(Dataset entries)
------------------------------------------------

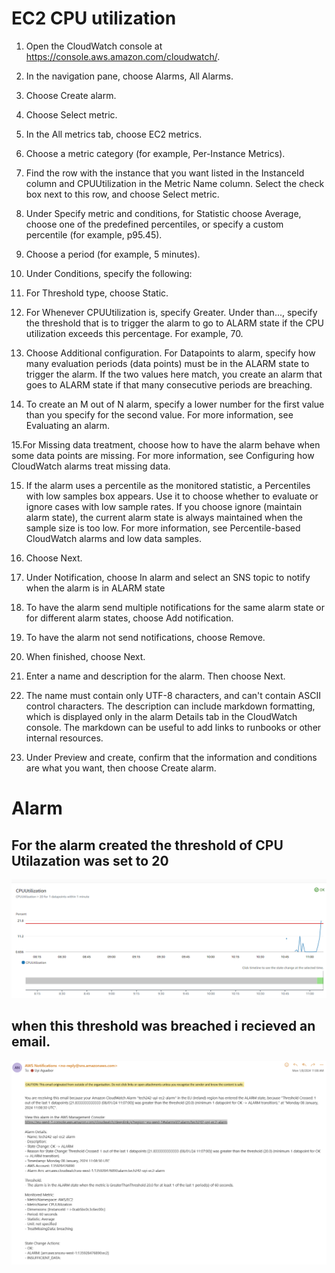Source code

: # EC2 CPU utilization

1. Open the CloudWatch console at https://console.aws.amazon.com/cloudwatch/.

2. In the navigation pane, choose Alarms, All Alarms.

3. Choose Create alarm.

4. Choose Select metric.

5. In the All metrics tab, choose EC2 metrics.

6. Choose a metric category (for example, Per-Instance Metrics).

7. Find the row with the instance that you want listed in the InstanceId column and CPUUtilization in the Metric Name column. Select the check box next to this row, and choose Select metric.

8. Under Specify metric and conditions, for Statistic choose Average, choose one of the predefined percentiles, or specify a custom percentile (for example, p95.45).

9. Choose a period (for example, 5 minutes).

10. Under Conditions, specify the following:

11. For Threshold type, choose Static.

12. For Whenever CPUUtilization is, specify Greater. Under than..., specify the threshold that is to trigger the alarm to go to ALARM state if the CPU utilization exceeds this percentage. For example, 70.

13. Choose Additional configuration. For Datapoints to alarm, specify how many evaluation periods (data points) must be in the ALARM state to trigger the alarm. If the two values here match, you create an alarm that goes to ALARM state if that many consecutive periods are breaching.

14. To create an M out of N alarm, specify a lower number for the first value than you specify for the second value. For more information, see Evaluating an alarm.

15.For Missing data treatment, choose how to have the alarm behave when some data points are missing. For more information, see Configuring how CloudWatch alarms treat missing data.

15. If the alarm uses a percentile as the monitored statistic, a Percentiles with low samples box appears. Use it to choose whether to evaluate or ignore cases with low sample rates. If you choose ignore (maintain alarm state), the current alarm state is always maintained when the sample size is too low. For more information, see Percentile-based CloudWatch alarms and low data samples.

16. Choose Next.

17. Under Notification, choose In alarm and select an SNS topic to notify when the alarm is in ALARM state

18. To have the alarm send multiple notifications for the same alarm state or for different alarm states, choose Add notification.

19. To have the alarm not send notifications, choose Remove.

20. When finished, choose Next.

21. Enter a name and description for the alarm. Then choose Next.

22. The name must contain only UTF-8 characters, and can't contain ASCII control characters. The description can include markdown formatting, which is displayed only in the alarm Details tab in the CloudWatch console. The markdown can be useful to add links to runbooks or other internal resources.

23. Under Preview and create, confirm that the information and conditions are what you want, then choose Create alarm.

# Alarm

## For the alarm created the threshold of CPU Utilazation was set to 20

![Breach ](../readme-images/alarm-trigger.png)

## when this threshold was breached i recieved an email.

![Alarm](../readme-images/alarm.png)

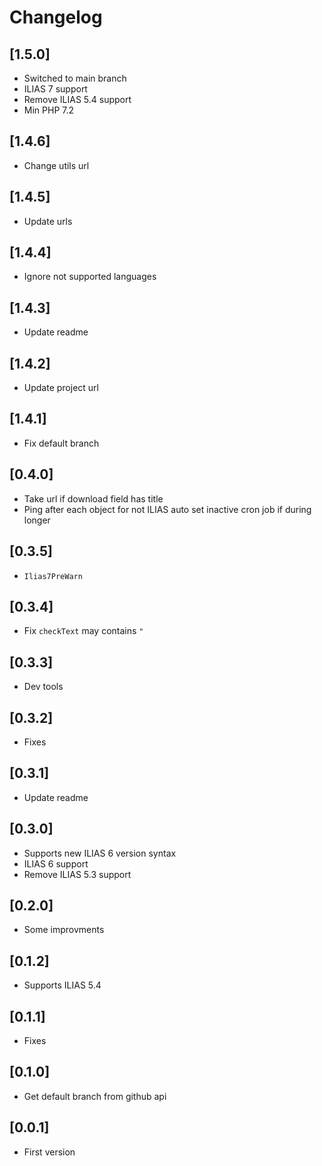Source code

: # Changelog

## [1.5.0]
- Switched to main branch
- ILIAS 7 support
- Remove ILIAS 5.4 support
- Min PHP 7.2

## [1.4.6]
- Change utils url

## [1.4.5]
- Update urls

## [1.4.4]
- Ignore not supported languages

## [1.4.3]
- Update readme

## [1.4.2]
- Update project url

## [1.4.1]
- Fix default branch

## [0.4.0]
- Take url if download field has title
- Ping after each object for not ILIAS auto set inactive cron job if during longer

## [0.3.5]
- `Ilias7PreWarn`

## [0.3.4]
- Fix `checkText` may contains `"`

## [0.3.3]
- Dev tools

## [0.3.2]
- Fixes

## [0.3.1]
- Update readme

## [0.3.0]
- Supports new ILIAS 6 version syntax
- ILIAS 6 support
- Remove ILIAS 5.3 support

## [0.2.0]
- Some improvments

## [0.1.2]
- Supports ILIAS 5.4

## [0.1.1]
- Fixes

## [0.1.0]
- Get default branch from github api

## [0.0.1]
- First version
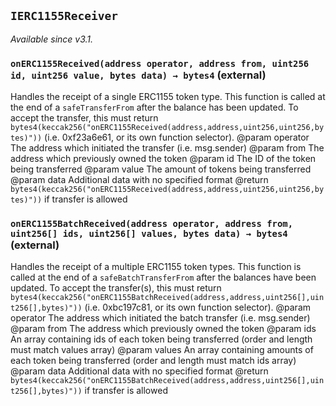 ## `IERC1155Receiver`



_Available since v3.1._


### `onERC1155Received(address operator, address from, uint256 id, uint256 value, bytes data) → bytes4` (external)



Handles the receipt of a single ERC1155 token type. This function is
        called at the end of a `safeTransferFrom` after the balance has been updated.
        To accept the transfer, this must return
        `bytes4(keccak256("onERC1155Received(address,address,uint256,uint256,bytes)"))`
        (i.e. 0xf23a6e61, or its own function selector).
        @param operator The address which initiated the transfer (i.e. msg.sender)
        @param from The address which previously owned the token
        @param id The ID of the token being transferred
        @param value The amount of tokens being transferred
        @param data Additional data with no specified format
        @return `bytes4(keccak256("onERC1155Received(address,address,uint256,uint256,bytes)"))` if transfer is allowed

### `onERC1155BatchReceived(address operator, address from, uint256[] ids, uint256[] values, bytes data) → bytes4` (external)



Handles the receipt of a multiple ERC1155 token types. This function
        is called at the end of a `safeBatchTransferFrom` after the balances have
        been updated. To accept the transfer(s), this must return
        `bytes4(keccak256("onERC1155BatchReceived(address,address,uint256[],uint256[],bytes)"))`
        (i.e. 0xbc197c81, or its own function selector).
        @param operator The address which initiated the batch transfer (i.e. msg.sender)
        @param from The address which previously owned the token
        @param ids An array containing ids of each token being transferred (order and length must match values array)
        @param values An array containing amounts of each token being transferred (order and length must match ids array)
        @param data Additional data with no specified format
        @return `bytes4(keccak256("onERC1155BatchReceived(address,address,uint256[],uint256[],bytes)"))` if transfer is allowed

------------------------------------------------

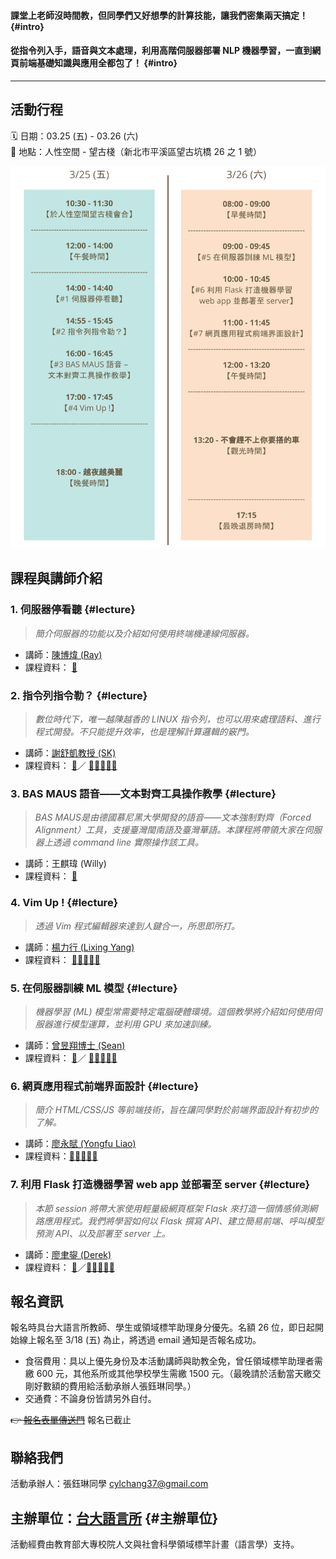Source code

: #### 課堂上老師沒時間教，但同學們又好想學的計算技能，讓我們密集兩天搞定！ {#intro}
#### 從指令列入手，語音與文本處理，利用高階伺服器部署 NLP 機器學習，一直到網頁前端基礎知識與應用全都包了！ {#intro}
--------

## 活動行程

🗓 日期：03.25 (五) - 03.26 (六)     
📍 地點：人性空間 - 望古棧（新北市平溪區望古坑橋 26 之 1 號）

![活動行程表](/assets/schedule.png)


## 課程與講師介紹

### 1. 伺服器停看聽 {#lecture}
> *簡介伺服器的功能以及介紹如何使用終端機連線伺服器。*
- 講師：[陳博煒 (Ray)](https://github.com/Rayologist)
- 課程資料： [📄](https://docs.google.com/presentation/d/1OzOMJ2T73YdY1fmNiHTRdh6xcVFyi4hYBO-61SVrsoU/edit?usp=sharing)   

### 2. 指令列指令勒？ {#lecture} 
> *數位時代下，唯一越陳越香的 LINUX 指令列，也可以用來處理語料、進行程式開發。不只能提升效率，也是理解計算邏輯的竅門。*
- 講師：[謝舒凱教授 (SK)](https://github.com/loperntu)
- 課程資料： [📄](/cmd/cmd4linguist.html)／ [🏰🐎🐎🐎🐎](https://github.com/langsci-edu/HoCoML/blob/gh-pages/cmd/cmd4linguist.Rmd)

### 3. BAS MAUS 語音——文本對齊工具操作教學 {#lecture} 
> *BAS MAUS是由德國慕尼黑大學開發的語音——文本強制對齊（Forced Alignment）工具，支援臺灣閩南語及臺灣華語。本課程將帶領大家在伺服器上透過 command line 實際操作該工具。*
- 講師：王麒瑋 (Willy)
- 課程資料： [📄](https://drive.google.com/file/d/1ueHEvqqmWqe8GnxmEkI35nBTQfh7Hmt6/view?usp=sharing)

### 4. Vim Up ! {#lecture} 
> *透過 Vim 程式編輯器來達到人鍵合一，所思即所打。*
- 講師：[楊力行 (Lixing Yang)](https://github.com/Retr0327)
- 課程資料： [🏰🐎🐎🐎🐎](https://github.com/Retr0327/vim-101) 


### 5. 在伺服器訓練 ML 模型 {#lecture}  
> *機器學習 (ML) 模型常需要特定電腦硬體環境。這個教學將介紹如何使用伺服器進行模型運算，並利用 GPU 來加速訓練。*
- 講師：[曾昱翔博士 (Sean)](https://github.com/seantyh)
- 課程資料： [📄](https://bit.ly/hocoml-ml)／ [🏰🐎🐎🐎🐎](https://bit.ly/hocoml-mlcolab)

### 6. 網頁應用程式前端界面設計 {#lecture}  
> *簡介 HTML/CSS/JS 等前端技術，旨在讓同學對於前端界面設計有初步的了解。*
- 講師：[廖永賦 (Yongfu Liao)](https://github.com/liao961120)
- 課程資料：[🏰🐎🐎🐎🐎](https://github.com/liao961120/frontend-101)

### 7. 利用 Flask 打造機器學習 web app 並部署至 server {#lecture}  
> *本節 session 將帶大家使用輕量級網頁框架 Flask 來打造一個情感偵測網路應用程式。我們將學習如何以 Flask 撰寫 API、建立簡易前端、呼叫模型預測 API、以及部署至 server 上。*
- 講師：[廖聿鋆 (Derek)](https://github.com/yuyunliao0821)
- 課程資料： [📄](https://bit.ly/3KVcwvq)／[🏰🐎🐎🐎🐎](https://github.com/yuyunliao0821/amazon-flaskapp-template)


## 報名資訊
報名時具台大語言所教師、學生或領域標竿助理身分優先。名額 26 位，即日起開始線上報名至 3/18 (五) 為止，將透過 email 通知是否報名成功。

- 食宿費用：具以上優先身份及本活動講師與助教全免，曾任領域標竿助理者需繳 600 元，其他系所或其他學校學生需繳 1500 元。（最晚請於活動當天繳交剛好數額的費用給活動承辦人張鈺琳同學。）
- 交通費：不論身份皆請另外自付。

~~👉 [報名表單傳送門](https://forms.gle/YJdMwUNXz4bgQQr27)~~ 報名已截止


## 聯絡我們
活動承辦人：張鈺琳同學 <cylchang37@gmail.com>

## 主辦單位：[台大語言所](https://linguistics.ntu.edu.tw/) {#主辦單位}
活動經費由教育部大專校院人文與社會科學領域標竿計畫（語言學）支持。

------------------------------------------------

Among the lines above, find those with the word "email". Copy them.

## when this threshold was breached i recieved an email.
報名時具台大語言所教師、學生或領域標竿助理身分優先。名額 26 位，即日起開始線上報名至 3/18 (五) 為止，將透過 email 通知是否報名成功。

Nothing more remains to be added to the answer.